## Work request
Only one stretch of the records below is wanted: the lines from the one holding "Дальше нам нужно" through the one holding "- [x] [Установим". Return it exactly, both ends included.
─── Extracted entries
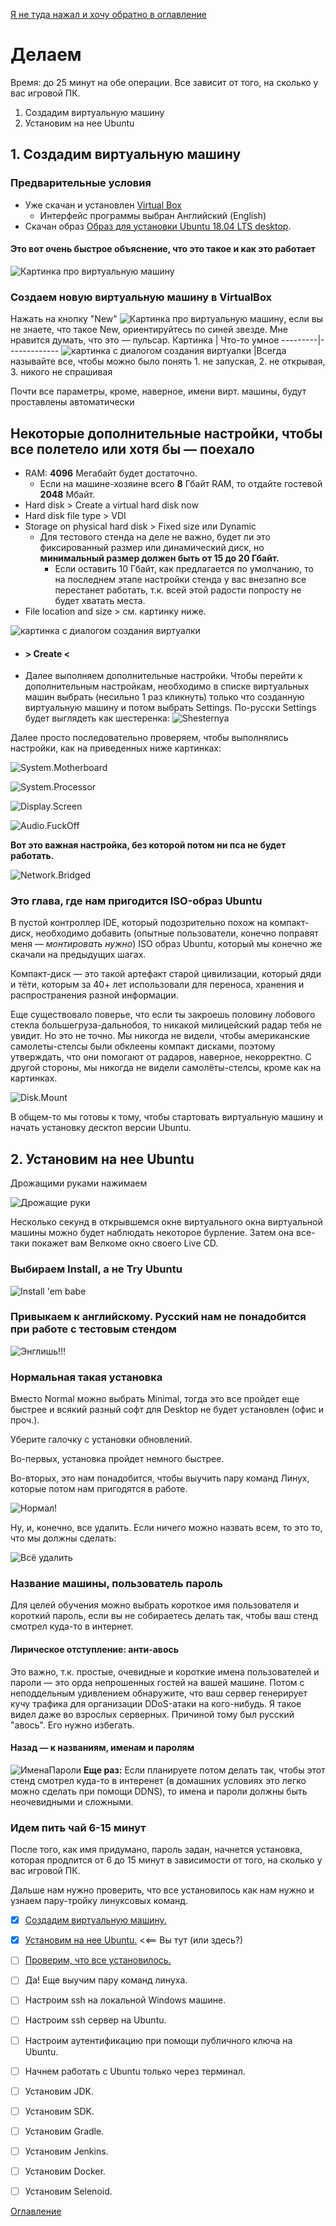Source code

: [Я не туда нажал и хочу обратно в оглавление](./000%20toc.md)
# Делаем
Время: до 25 минут на обе операции. Все зависит от того, на сколько у вас игровой ПК.

1. Создадим виртуальную машину
2. Установим на нее Ubuntu

## 1. Создадим виртуальную машину
### Предварительные условия
- Уже скачан и установлен [Virtual Box](https://www.virtualbox.org)
    - Интерфейс программы выбран Английский (English)
- Скачан образ [Образ для установки Ubuntu 18.04 LTS desktop](https://ubuntu.com/download/alternative-downloads).

#### Это вот очень быстрое объяснение, что это такое и как это работает
![Картинка про виртуальную машину](./img/005%20whattafuckisvm.jpg)

### Создаем новую виртуальную машину в VirtualBox
Нажать на кнопку "New" ![Картинка про виртуальную машину](./img/005%20new%20button.jpg), если вы не знаете, что такое New, ориентируйтесь по синей звезде. Мне нравится думать, что это — пульсар.
Картинка | Что-то умное
---------|-------------
![картинка с диалогом создания виртуалки](./img/005%20create%20virtual%20machine%20dialogue.jpg) |Всегда называйте все, чтобы можно было понять 1. не запуская, 2. не открывая, 3. никого не спрашивая

Почти все параметры, кроме, наверное, имени вирт. машины, будут проставлены автоматически

## Некоторые дополнительные настройки, чтобы все полетело или хотя бы — поехало
- RAM: **4096** Мегабайт будет достаточно. 
  - Если на машине-хозяине всего **8** Гбайт RAM, то отдайте гостевой **2048** Мбайт.
- Hard disk > Create a virtual hard disk now
- Hard disk file type > VDI
- Storage on physical hard disk > Fixed size или Dynamic
  - Для тестового стенда на деле не важно, будет ли это фиксированный размер или динамический диск, но **минимальный размер должен быть от 15 до 20 Гбайт.**
    - Если оставить 10 Гбайт, как предлагается по умолчанию, то на последнем этапе настройки стенда у вас внезапно все перестанет работать, т.к. всей этой радости попросту не будет хватать места.
- File location and size > см. картинку ниже.

![картинка с диалогом создания виртуалки](./img/005%20VmHardDisk.jpg)
- #### > Create <
- Далее выполняем дополнительные настройки.
Чтобы перейти к дополнительным настройкам, необходимо в списке виртуальных машин выбрать (несильно 1 раз кликнуть) только что созданную виртуальную машину и потом выбрать Settings. По-русски Settings будет выглядеть как шестеренка:
![Shesternya](./img/005%20SettingsButtn.png)

Далее просто последовательно проверяем, чтобы выполнялись настройки, как на приведенных ниже картинках:

![System.Motherboard](./img/005%20SystemMotherboard.png)

![System.Processor](./img/005%20SystemProcessor.png)

![Display.Screen](./img/005%20DisplayScreen.png)

![Audio.FuckOff](./img/005%20AudioEnableNein.png)

**Вот это важная настройка, без которой потом ни пса не будет работать.**

![Network.Bridged](./img/005%20NetworkBridged.png)

### Это глава, где нам пригодится ISO-образ Ubuntu
В пустой контроллер IDE, который подозрительно похож на компакт-диск, необходимо добавить (опытные пользователи, конечно поправят меня — *монтировать нужно*) ISO образ Ubuntu, который мы конечно же скачали на предыдущих шагах.

Компакт-диск — это такой артефакт старой цивилизации, который дяди и тёти, которым за 40+ лет использовали для переноса, хранения и распространения разной информации.

Еще существовало поверье, что если ты закроешь половину лобового стекла большегруза-дальнобоя, то никакой милицейский радар тебя не увидит. Но это не точно. Мы никогда не видели, чтобы американские самолеты-стелсы были обклеены компакт дисками, поэтому утверждать, что они помогают от радаров, наверное, некорректно. С другой стороны, мы никогда не видели самолёты-стелсы, кроме как на картинках.

![Disk.Mount](./img/005%20StorageMountIso.png)

В общем-то мы готовы к тому, чтобы стартовать виртуальную машину и начать установку десктоп версии Ubuntu.

## 2. Установим на нее Ubuntu
Дрожащими руками нажимаем 

![Дрожащие руки](./img/005%20StartVm.png)

Несколько секунд в открывшемся окне виртуального окна виртуальной машины можно будет наблюдать некоторое бурление.
Затем она все-таки покажет вам Велкоме окно своего Live CD.
### Выбираем Install, а не Try Ubuntu
![Install 'em babe](./img/005%20WelcomeInstall.png)
### Привыкаем к английскому. Русский нам не понадобится при работе с тестовым стендом
![Энглишь!!!](./img/005%20InstallLang.png)
### Нормальная такая установка
Вместо Normal можно выбрать Minimal, тогда это все пройдет еще быстрее и всякий разный софт для Desktop не будет установлен (офис и проч.).

Уберите галочку с установки обновлений. 

Во-первых, установка пройдет немного быстрее.

Во-вторых, это нам понадобится, чтобы выучить пару команд Линух, которые потом нам пригодятся в работе.

![Нормал!](./img/005%20InstallNormalSkipUpdates.png)

Ну, и, конечно, все удалить. Если ничего можно назвать всем, то это то, что мы должны сделать:

![Всё удалить](./img/005%20EraseAndInstallNow.png)

### Название машины, пользователь пароль
Для целей обучения можно выбрать короткое имя пользователя и короткий пароль, если вы не собираетесь делать так, чтобы ваш стенд смотрел куда-то в интернет.
#### Лирическое отступление: анти-авось
Это важно, т.к. простые, очевидные и короткие имена пользователей и пароли — это орда непрошенных гостей на вашей машине. Потом с неподдельным удивлением обнаружите, что ваш сервер генерирует кучу трафика для организации DDoS-атаки на кого-нибудь. Я такое видел даже во взрослых серверных. Причиной тому был русский "авось". Его нужно избегать.
#### Назад — к названиям, именам и паролям

![ИменаПароли](./img/005%20UserNamePassword.png)
**Еще раз:** Если планируете потом делать так, чтобы этот стенд смотрел куда-то в интеренет (в домашних условиях это легко можно сделать при помощи DDNS), то имена и пароли должны быть неочевидными и сложными. 
### Идем пить чай 6-15 минут
После того, как имя придумано, пароль задан, начнется установка, которая продлится от 6 до 15 минут в зависимости от того, на сколько у вас игровой ПК.

Дальше нам нужно проверить, что все установилось как нам нужно и узнаем пару-тройку линуксовых команд.

- [x] [Создадим виртуальную машину.](005%20vm%20and%20ubuntu.md)
- [x] [Установим на нее Ubuntu.](005%20vm%20and%20ubuntu.md) <<== Вы тут (или здесь?)
- [ ] [Проверим, что все установилось.](006%20checkWeAreOkay.md)
- [ ] Да! Еще выучим пару команд линуха.
- [ ] Настроим ssh на локальной Windows машине.
- [ ] Настроим ssh сервер на Ubuntu.
- [ ] Настроим аутентификацию при помощи публичного ключа на Ubuntu.
- [ ] Начнем работать с Ubuntu только через терминал.
- [ ] Установим JDK.
- [ ] Установим SDK.
- [ ] Установим Gradle.
- [ ] Установим Jenkins.
- [ ] Установим Docker.
- [ ] Установим Selenoid.


[Оглавление](./000%20toc.md)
──────
## Task solution
Дальше нам нужно проверить, что все установилось как нам нужно и узнаем пару-тройку линуксовых команд.

- [x] [Создадим виртуальную машину.](005%20vm%20and%20ubuntu.md)
- [x] [Установим на нее Ubuntu.](005%20vm%20and%20ubuntu.md) <<== Вы тут (или здесь?)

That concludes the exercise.